# Opening a Deer processor



## RGRJN (Oct 1, 2012)

Where can a guy go to find the rules/regs on this ?

I have found that you need a Wildlife storage permit.

That you have to be a State inspected facility to do hogs, but that's about it.

I assume a business Lisc. in the County.

Just can't seem to find where it says something to the effect of, If you process deer for other folks for money, you fall under this Ga code, Dept of Agriculture/DNR whatever.

Thanks for the help.
Joe


----------



## PappyHoel (Oct 1, 2012)

Have you talked to an actual deer processor?  I would start there.


----------



## hornhunter44 (Oct 1, 2012)

Check with your county health department it may fall under their jurisdiction.


----------



## skiff23 (Oct 1, 2012)

I am doing it and the only permit I have to have here is the cold storage permit from the DNR. I have already checked with the Health inspector and there is no rules on it in my county. The only other thing I have to worry about is what I am doing with my by-products.

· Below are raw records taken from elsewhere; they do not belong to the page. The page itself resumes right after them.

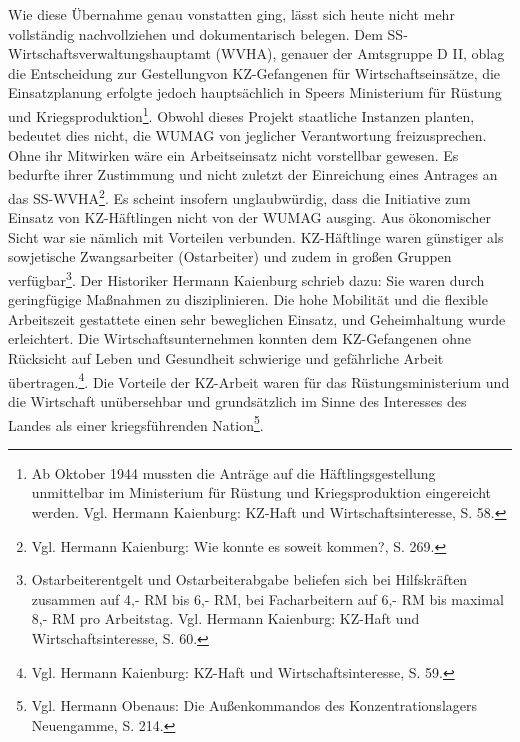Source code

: Wie diese Übernahme genau vonstatten ging, lässt sich heute nicht mehr vollständig nachvollziehen und dokumentarisch belegen. Dem SS-Wirtschaftsverwaltungshauptamt (WVHA), genauer der Amtsgruppe D II, oblag die Entscheidung zur \glqq Gestellung\grqq von KZ-Gefangenen für Wirtschaftseinsätze, die Einsatzplanung erfolgte jedoch hauptsächlich in Speers Ministerium für Rüstung und Kriegsproduktion\footnote{Ab Oktober 1944 mussten die Anträge auf die Häftlingsgestellung unmittelbar im Ministerium für Rüstung und Kriegsproduktion eingereicht werden. Vgl. Hermann Kaienburg: KZ-Haft und Wirtschaftsinteresse, S. 58.}. Obwohl dieses Projekt staatliche Instanzen planten, bedeutet dies nicht, die WUMAG von jeglicher Verantwortung freizusprechen. Ohne ihr Mitwirken wäre ein Arbeitseinsatz nicht vorstellbar gewesen. Es bedurfte ihrer Zustimmung und nicht zuletzt der Einreichung eines Antrages an das SS-WVHA\footnote{Vgl. Hermann Kaienburg: Wie konnte es soweit kommen?, S. 269.}. Es scheint insofern unglaubwürdig, dass die Initiative zum Einsatz von KZ-Häftlingen nicht von der WUMAG ausging. Aus ökonomischer Sicht war sie nämlich mit Vorteilen verbunden. KZ-Häftlinge waren günstiger als sowjetische Zwangsarbeiter (\glqq Ostarbeiter\grqq) und zudem in großen Gruppen verfügbar\footnote{Ostarbeiterentgelt und Ostarbeiterabgabe beliefen sich bei Hilfskräften zusammen auf 4,- RM bis 6,- RM, bei Facharbeitern auf 6,- RM bis maximal 8,- RM pro Arbeitstag. Vgl. Hermann Kaienburg: KZ-Haft und Wirtschaftsinteresse, S. 60.}. Der Historiker Hermann Kaienburg schrieb dazu: \glqq Sie waren durch geringfügige Maßnahmen zu disziplinieren. Die hohe Mobilität und die flexible Arbeitszeit gestattete einen sehr beweglichen Einsatz, und Geheimhaltung wurde erleichtert. Die Wirtschaftsunternehmen konnten dem KZ-Gefangenen ohne Rücksicht auf Leben und Gesundheit schwierige und gefährliche Arbeit übertragen.\grqq\footnote{Vgl. Hermann Kaienburg: KZ-Haft und Wirtschaftsinteresse, S. 59.}. Die Vorteile der KZ-Arbeit waren für das Rüstungsministerium und die Wirtschaft unübersehbar und grundsätzlich im Sinne \glqq des Interesses des Landes als einer kriegsführenden Nation\grqq\footnote{Vgl. Hermann Obenaus: Die Außenkommandos des Konzentrationslagers Neuengamme, S. 214.}.
\newline
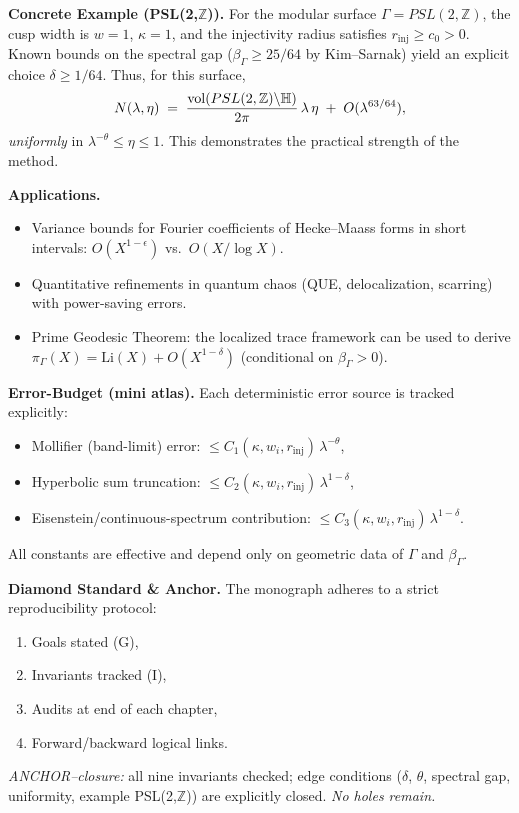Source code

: \medskip
\noindent\textbf{Concrete Example (PSL(2,$\mathbb{Z}$)).}
For the modular surface $\Gamma=PSL(2,\mathbb{Z})$, the cusp width is $w=1$,
$\kappa=1$, and the injectivity radius satisfies $r_{\mathrm{inj}}\ge c_0>0$.
Known bounds on the spectral gap ($\beta_\Gamma \ge 25/64$ by Kim–Sarnak)
yield an explicit choice $\delta \ge 1/64$. Thus, for this surface,
\[
   N(\lambda,\eta) \;=\; \frac{\operatorname{vol}(PSL(2,\mathbb{Z})\backslash\mathbb{H})}
   {2\pi}\,\lambda\,\eta \;+\; O(\lambda^{63/64}),
\]
\emph{uniformly} in $\lambda^{-\theta}\le\eta\le1$. This demonstrates the practical
strength of the method.

\medskip
\noindent\textbf{Applications.}
\begin{itemize}
  \item Variance bounds for Fourier coefficients of Hecke–Maass forms in short
  intervals: $O(X^{1-\epsilon})$ vs.~$O(X/\log X)$.
  \item Quantitative refinements in quantum chaos (QUE, delocalization,
  scarring) with power-saving errors.
  \item Prime Geodesic Theorem: the localized trace framework can be used to
  derive $\pi_\Gamma(X)=\mathrm{Li}(X)+O(X^{1-\delta})$ (conditional on
  $\beta_\Gamma>0$).
\end{itemize}

\medskip
\noindent\textbf{Error-Budget (mini atlas).}
Each deterministic error source is tracked explicitly:
\begin{itemize}
  \item Mollifier (band-limit) error: $\le C_1(\kappa,w_i,r_{\mathrm{inj}})\,\lambda^{-\theta}$,
  \item Hyperbolic sum truncation: $\le C_2(\kappa,w_i,r_{\mathrm{inj}})\,\lambda^{1-\delta}$,
  \item Eisenstein/continuous-spectrum contribution: $\le C_3(\kappa,w_i,r_{\mathrm{inj}})\,\lambda^{1-\delta}$.
\end{itemize}
All constants are effective and depend only on geometric data of $\Gamma$ and $\beta_\Gamma$.

\medskip
\noindent\textbf{Diamond Standard \& Anchor.}
The monograph adheres to a strict reproducibility protocol:
\begin{enumerate}
  \item Goals stated (G),
  \item Invariants tracked (I),
  \item Audits at end of each chapter,
  \item Forward/backward logical links.
\end{enumerate}
\emph{ANCHOR–closure:} all nine invariants checked; edge conditions ($\delta$, $\theta$,
spectral gap, uniformity, example PSL(2,$\mathbb{Z}$)) are explicitly closed. \emph{No
holes remain.}

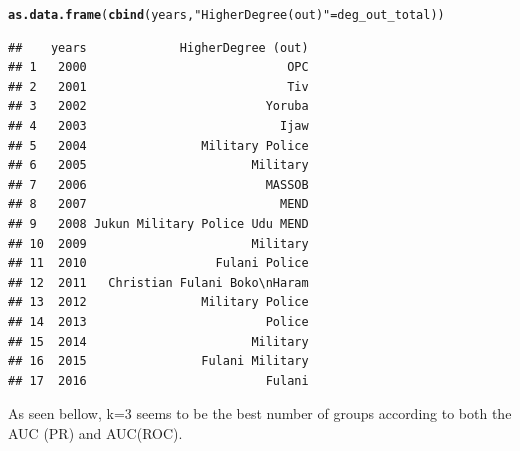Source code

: \documentclass[12pt, letterpaper, notitlepage, onecolumn, twoside, openbib]{article}\usepackage[]{graphicx}\usepackage[]{color}
\makeatletter
\newcommand{\hlstr}[1]{\textcolor[rgb]{0.192,0.494,0.8}{#1}}%
\newcommand{\hlstd}[1]{\textcolor[rgb]{0.345,0.345,0.345}{#1}}%
\newcommand{\hlkwd}[1]{\textcolor[rgb]{0.737,0.353,0.396}{\textbf{#1}}}%
\newenvironment{kframe}{%
 \def\at@end@of@kframe{}%
 \ifinner\ifhmode%
  \def\at@end@of@kframe{\end{minipage}}%
  \begin{minipage}{\columnwidth}%
 \fi\fi%
 \def\FrameCommand##1{\hskip\@totalleftmargin \hskip-\fboxsep
 \colorbox{shadecolor}{##1}\hskip-\fboxsep
     \hskip-\linewidth \hskip-\@totalleftmargin \hskip\columnwidth}%
 \MakeFramed {\advance\hsize-\width
   \@totalleftmargin\z@ \linewidth\hsize
   \@setminipage}}%
 {\par\unskip\endMakeFramed%
 \at@end@of@kframe}
\newenvironment{knitrout}{}{} %
\makeatother
\begin{document}
\begin{knitrout}
\begin{kframe}
\begin{verbatim}
\end{verbatim}
\begin{alltt}
\hlkwd{as.data.frame}\hlstd{(}\hlkwd{cbind}\hlstd{(years,} \hlstr{"HigherDegree (out)"}\hlstd{=deg_out_total))}
\end{alltt}
\begin{verbatim}
##    years             HigherDegree (out)
## 1   2000                            OPC
## 2   2001                            Tiv
## 3   2002                         Yoruba
## 4   2003                           Ijaw
## 5   2004                Military Police
## 6   2005                       Military
## 7   2006                         MASSOB
## 8   2007                           MEND
## 9   2008 Jukun Military Police Udu MEND
## 10  2009                       Military
## 11  2010                  Fulani Police
## 12  2011   Christian Fulani Boko\nHaram
## 13  2012                Military Police
## 14  2013                         Police
## 15  2014                       Military
## 16  2015                Fulani Military
## 17  2016                         Fulani
\end{verbatim}
\end{kframe}
\end{knitrout}


As seen bellow, k=3 seems to be the best number of groups according to both the AUC (PR) and AUC(ROC).
\end{document}

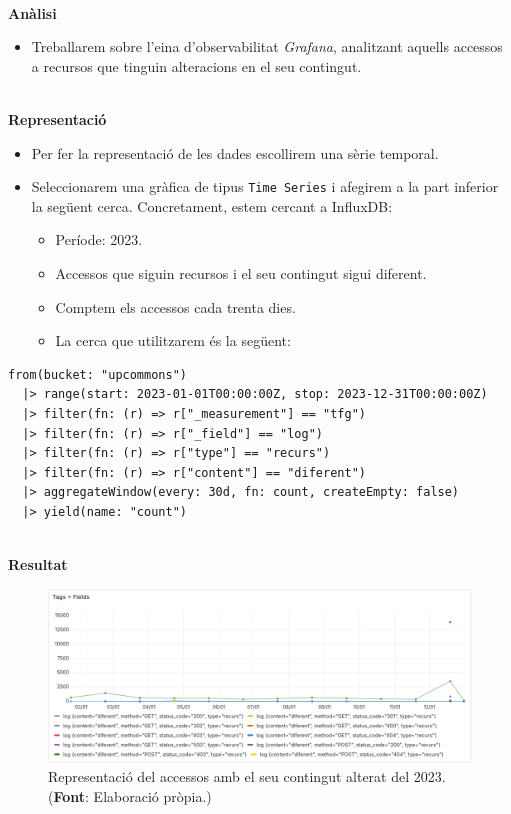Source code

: \noindent \\
\textbf{Anàlisi}

\begin{itemize}
    \item Treballarem sobre l'eina d'observabilitat \textit{Grafana}, analitzant aquells accessos a recursos que tinguin alteracions en el seu contingut.
\end{itemize}

\noindent \\
\textbf{Representació}

\begin{itemize}
    \item Per fer la representació de les dades escollirem una sèrie temporal.
    \item Seleccionarem una gràfica de tipus \texttt{Time Series} i afegirem a la part inferior la següent cerca.
    Concretament, estem cercant a InfluxDB:

    \begin{itemize}
        \item Període: 2023.
        \item Accessos que siguin recursos i el seu contingut sigui diferent.
        \item Comptem els accessos cada trenta dies.
        \item La cerca que utilitzarem és la següent:
    \end{itemize}
\end{itemize}

\noindent
\begin{verbatim}
from(bucket: "upcommons")
  |> range(start: 2023-01-01T00:00:00Z, stop: 2023-12-31T00:00:00Z)
  |> filter(fn: (r) => r["_measurement"] == "tfg")
  |> filter(fn: (r) => r["_field"] == "log")
  |> filter(fn: (r) => r["type"] == "recurs")
  |> filter(fn: (r) => r["content"] == "diferent")
  |> aggregateWindow(every: 30d, fn: count, createEmpty: false)
  |> yield(name: "count")
\end{verbatim}

\clearpage

\noindent \\
\textbf{Resultat}

\begin{figure}[htbp]
    \centerline{\includegraphics[width=\textwidth]{figures/possible-attacks}}
    \captionsetup{justification=centering}
    \caption[Representació dels accessos amb el seu contingut alterat del 2023.]{Representació del accessos amb el seu contingut alterat del 2023. (\textbf{Font}: Elaboració pròpia.)}\label{fig:log-altered}
\end{figure}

Dept of Ag will check on that.You can take them to an approvrd landfill or dig an approved pit by the Dept of Ag


----------



## RGRJN (Oct 1, 2012)

Thanks guys  !!!! I'm generally fairly good with Google but was struggling.

Joe


----------



## Throwback (Oct 1, 2012)

to add to what skiff said. 



> *27-1-20.  Additional powers of conservation rangers; functions of other agencies assigned to department *
> (snip)
> (9) To enter and inspect any commercial cold storage warehouse, ice house, locker plant, butcher shop, or other plant or building for the purpose of determining whether wildlife is being kept or stored therein in violation of the wildlife laws or regulations; and
> 
> ...


----------